Exact reproduction of the listing is required. Pictures are not reproduced.

------------------------------------------------

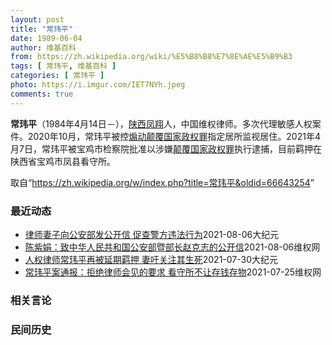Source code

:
 ```yaml
---
layout: post
title: "常玮平"
date: 1989-06-04
author: 维基百科
from: https://zh.wikipedia.org/wiki/%E5%B8%B8%E7%8E%AE%E5%B9%B3
tags: [ 常玮平, 维基百科 ]
categories: [ 常玮平 ]
photo: https://i.imgur.com/IET7NYh.jpeg
comments: true
---
```

<div class="mw-parser-output">
<p><b>常玮平</b>（1984年4月14日<span class="useeditintro" title="Template:BLP editintro">－</span>），<a href="/wiki/%E9%99%95%E8%A5%BF" class="mw-redirect" title="陕西">陕西</a><a href="/wiki/%E5%87%A4%E7%BF%94" class="mw-redirect" title="凤翔">凤翔</a>人，中国维权律师。多次代理敏感人权案件。2020年10月，常玮平被控<a href="/wiki/%E7%85%BD%E5%8A%A8%E9%A2%A0%E8%A6%86%E5%9B%BD%E5%AE%B6%E6%94%BF%E6%9D%83%E7%BD%AA" title="煽动颠覆国家政权罪">煽动颠覆国家政权罪</a>指定居所监视居住。2021年4月7日，常玮平被宝鸡市检察院批准以涉嫌<a href="/wiki/%E9%A2%A0%E8%A6%86%E5%9B%BD%E5%AE%B6%E6%94%BF%E6%9D%83%E7%BD%AA" title="颠覆国家政权罪">颠覆国家政权罪</a>执行逮捕，目前羁押在陕西省宝鸡市凤县看守所。
</p>
</div><noscript><img src="//zh.wikipedia.org/wiki/Special:CentralAutoLogin/start?type=1x1" alt="" title="" width="1" height="1" style="border: none; position: absolute;"></noscript>
<div class="printfooter">取自“<a dir="ltr" href="https://zh.wikipedia.org/w/index.php?title=常玮平&amp;oldid=66643254">https://zh.wikipedia.org/w/index.php?title=常玮平&amp;oldid=66643254</a>”</div><div id="recent-news"><h3>最近动态</h3><ul><li><a href="https://nodebe4.github.io/waimei/2021-08-06/%E5%BE%8B%E5%B8%88%E5%A6%BB%E5%AD%90%E5%90%91%E5%85%AC%E5%AE%89%E9%83%A8%E5%8F%91%E5%85%AC%E5%BC%80%E4%BF%A1-%E4%BF%83%E6%9F%A5%E8%AD%A6%E6%96%B9%E8%BF%9D%E6%B3%95%E8%A1%8C%E4%B8%BA" title="律师妻子向公安部发公开信 促查警方违法行为—— 【大纪元2021年08月07日讯】（大纪元特约记者常春、李新安采访报导）人权律师常玮平涉嫌“颠覆国家政权”一案，近日被曝是中共公安部督办案件，办案...">律师妻子向公安部发公开信 促查警方违法行为</a><time>2021-08-06</time><a class="tag">大纪元</a></li>
<li><a href="https://nodebe4.github.io/waimei/2021-08-06/%E9%99%88%E7%B4%AB%E5%A8%9F-%E8%87%B4%E4%B8%AD%E5%8D%8E%E4%BA%BA%E6%B0%91%E5%85%B1%E5%92%8C%E5%9B%BD%E5%85%AC%E5%AE%89%E9%83%A8%E6%9A%A8%E9%83%A8%E9%95%BF%E8%B5%B5%E5%85%8B%E5%BF%97%E7%9A%84%E5%85%AC%E5%BC%80%E4%BF%A1" title="陈紫娟：致中华人民共和国公安部暨部长赵克志的公开信—— 尊敬的公安部暨赵克志部长： 我叫陈紫娟，微生物学博士，毕业于中国科学院XXX研究所（北京）。系在押人员常玮平的妻子。身份证号：610322...">陈紫娟：致中华人民共和国公安部暨部长赵克志的公开信</a><time>2021-08-06</time><a class="tag">维权网</a></li>
<li><a href="https://nodebe4.github.io/waimei/2021-07-30/%E4%BA%BA%E6%9D%83%E5%BE%8B%E5%B8%88%E5%B8%B8%E7%8E%AE%E5%B9%B3%E5%86%8D%E8%A2%AB%E5%BB%B6%E6%9C%9F%E7%BE%81%E6%8A%BC-%E5%A6%BB%E5%90%81%E5%85%B3%E6%B3%A8%E5%85%B6%E7%94%9F%E6%AD%BB" title="人权律师常玮平再被延期羁押 妻吁关注其生死—— 【大纪元2021年07月30日讯】（大纪元记者洪宁采访报导）近日，陈紫娟再次去陕西省宝鸡市凤县看守所，为丈夫常玮平存钱被拒。同时得知，人权律师常玮...">人权律师常玮平再被延期羁押 妻吁关注其生死</a><time>2021-07-30</time><a class="tag">大纪元</a></li>
<li><a href="https://nodebe4.github.io/waimei/2021-07-25/%E5%B8%B8%E7%8E%AE%E5%B9%B3%E6%A1%88%E9%80%9A%E6%8A%A5-%E6%8B%92%E7%BB%9D%E5%BE%8B%E5%B8%88%E4%BC%9A%E8%A7%81%E7%9A%84%E8%A6%81%E6%B1%82-%E7%9C%8B%E5%AE%88%E6%89%80%E4%B8%8D%E8%AE%A9%E5%AD%98%E9%92%B1%E5%AD%98%E7%89%A9" title="常玮平案通报：拒绝律师会见的要求 看守所不让存钱存物—— （维权网信息中心报道）2021年7月25日，本网获悉：近日维权人士包龙军、李大伟陪同常玮平律师的妻子陈紫娟再次来到陕西省公安厅、陕西省检...">常玮平案通报：拒绝律师会见的要求 看守所不让存钱存物</a><time>2021-07-25</time><a class="tag">维权网</a></li>
</ul></div><div id="open-opinion"><h3>相关言论</h3><ul></ul></div><div id="mjls-record"><h3>民间历史</h3><ul></ul></div>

------------------------------------------------

# Response to the exercise:
Source code

:
 ```yaml
---
layout: post
title: "常玮平"
date: 1989-06-04
author: 维基百科
from: https://zh.wikipedia.org/wiki/%E5%B8%B8%E7%8E%AE%E5%B9%B3
tags: [ 常玮平, 维基百科 ]
categories: [ 常玮平 ]
photo: https://i.imgur.com/IET7NYh.jpeg
comments: true
---
```

<div class="mw-parser-output">
<p><b>常玮平</b>（1984年4月14日<span class="useeditintro" title="Template:BLP editintro">－</span>），<a href="/wiki/%E9%99%95%E8%A5%BF" class="mw-redirect" title="陕西">陕西</a><a href="/wiki/%E5%87%A4%E7%BF%94" class="mw-redirect" title="凤翔">凤翔</a>人，中国维权律师。多次代理敏感人权案件。2020年10月，常玮平被控<a href="/wiki/%E7%85%BD%E5%8A%A8%E9%A2%A0%E8%A6%86%E5%9B%BD%E5%AE%B6%E6%94%BF%E6%9D%83%E7%BD%AA" title="煽动颠覆国家政权罪">煽动颠覆国家政权罪</a>指定居所监视居住。2021年4月7日，常玮平被宝鸡市检察院批准以涉嫌<a href="/wiki/%E9%A2%A0%E8%A6%86%E5%9B%BD%E5%AE%B6%E6%94%BF%E6%9D%83%E7%BD%AA" title="颠覆国家政权罪">颠覆国家政权罪</a>执行逮捕，目前羁押在陕西省宝鸡市凤县看守所。
</p>
</div><noscript><img src="//zh.wikipedia.org/wiki/Special:CentralAutoLogin/start?type=1x1" alt="" title="" width="1" height="1" style="border: none; position: absolute;"></noscript>
<div class="printfooter">取自“<a dir="ltr" href="https://zh.wikipedia.org/w/index.php?title=常玮平&amp;oldid=66643254">https://zh.wikipedia.org/w/index.php?title=常玮平&amp;oldid=66643254</a>”</div><div id="recent-news"><h3>最近动态</h3><ul><li><a href="https://nodebe4.github.io/waimei/2021-08-06/%E5%BE%8B%E5%B8%88%E5%A6%BB%E5%AD%90%E5%90%91%E5%85%AC%E5%AE%89%E9%83%A8%E5%8F%91%E5%85%AC%E5%BC%80%E4%BF%A1-%E4%BF%83%E6%9F%A5%E8%AD%A6%E6%96%B9%E8%BF%9D%E6%B3%95%E8%A1%8C%E4%B8%BA" title="律师妻子向公安部发公开信 促查警方违法行为—— 【大纪元2021年08月07日讯】（大纪元特约记者常春、李新安采访报导）人权律师常玮平涉嫌“颠覆国家政权”一案，近日被曝是中共公安部督办案件，办案...">律师妻子向公安部发公开信 促查警方违法行为</a><time>2021-08-06</time><a class="tag">大纪元</a></li>
<li><a href="https://nodebe4.github.io/waimei/2021-08-06/%E9%99%88%E7%B4%AB%E5%A8%9F-%E8%87%B4%E4%B8%AD%E5%8D%8E%E4%BA%BA%E6%B0%91%E5%85%B1%E5%92%8C%E5%9B%BD%E5%85%AC%E5%AE%89%E9%83%A8%E6%9A%A8%E9%83%A8%E9%95%BF%E8%B5%B5%E5%85%8B%E5%BF%97%E7%9A%84%E5%85%AC%E5%BC%80%E4%BF%A1" title="陈紫娟：致中华人民共和国公安部暨部长赵克志的公开信—— 尊敬的公安部暨赵克志部长： 我叫陈紫娟，微生物学博士，毕业于中国科学院XXX研究所（北京）。系在押人员常玮平的妻子。身份证号：610322...">陈紫娟：致中华人民共和国公安部暨部长赵克志的公开信</a><time>2021-08-06</time><a class="tag">维权网</a></li>
<li><a href="https://nodebe4.github.io/waimei/2021-07-30/%E4%BA%BA%E6%9D%83%E5%BE%8B%E5%B8%88%E5%B8%B8%E7%8E%AE%E5%B9%B3%E5%86%8D%E8%A2%AB%E5%BB%B6%E6%9C%9F%E7%BE%81%E6%8A%BC-%E5%A6%BB%E5%90%81%E5%85%B3%E6%B3%A8%E5%85%B6%E7%94%9F%E6%AD%BB" title="人权律师常玮平再被延期羁押 妻吁关注其生死—— 【大纪元2021年07月30日讯】（大纪元记者洪宁采访报导）近日，陈紫娟再次去陕西省宝鸡市凤县看守所，为丈夫常玮平存钱被拒。同时得知，人权律师常玮...">人权律师常玮平再被延期羁押 妻吁关注其生死</a><time>2021-07-30</time><a class="tag">大纪元</a></li>
<li><a href="https://nodebe4.github.io/waimei/2021-07-25/%E5%B8%B8%E7%8E%AE%E5%B9%B3%E6%A1%88%E9%80%9A%E6%8A%A5-%E6%8B%92%E7%BB%9D%E5%BE%8B%E5%B8%88%E4%BC%9A%E8%A7%81%E7%9A%84%E8%A6%81%E6%B1%82-%E7%9C%8B%E5%AE%88%E6%89%80%E4%B8%8D%E8%AE%A9%E5%AD%98%E9%92%B1%E5%AD%98%E7%89%A9" title="常玮平案通报：拒绝律师会见的要求 看守所不让存钱存物—— （维权网信息中心报道）2021年7月25日，本网获悉：近日维权人士包龙军、李大伟陪同常玮平律师的妻子陈紫娟再次来到陕西省公安厅、陕西省检...">常玮平案通报：拒绝律师会见的要求 看守所不让存钱存物</a><time>2021-07-25</time><a class="tag">维权网</a></li>
</ul></div><div id="open-opinion"><h3>相关言论</h3><ul></ul></div><div id="mjls-record"><h3>民间历史</h3><ul></ul></div>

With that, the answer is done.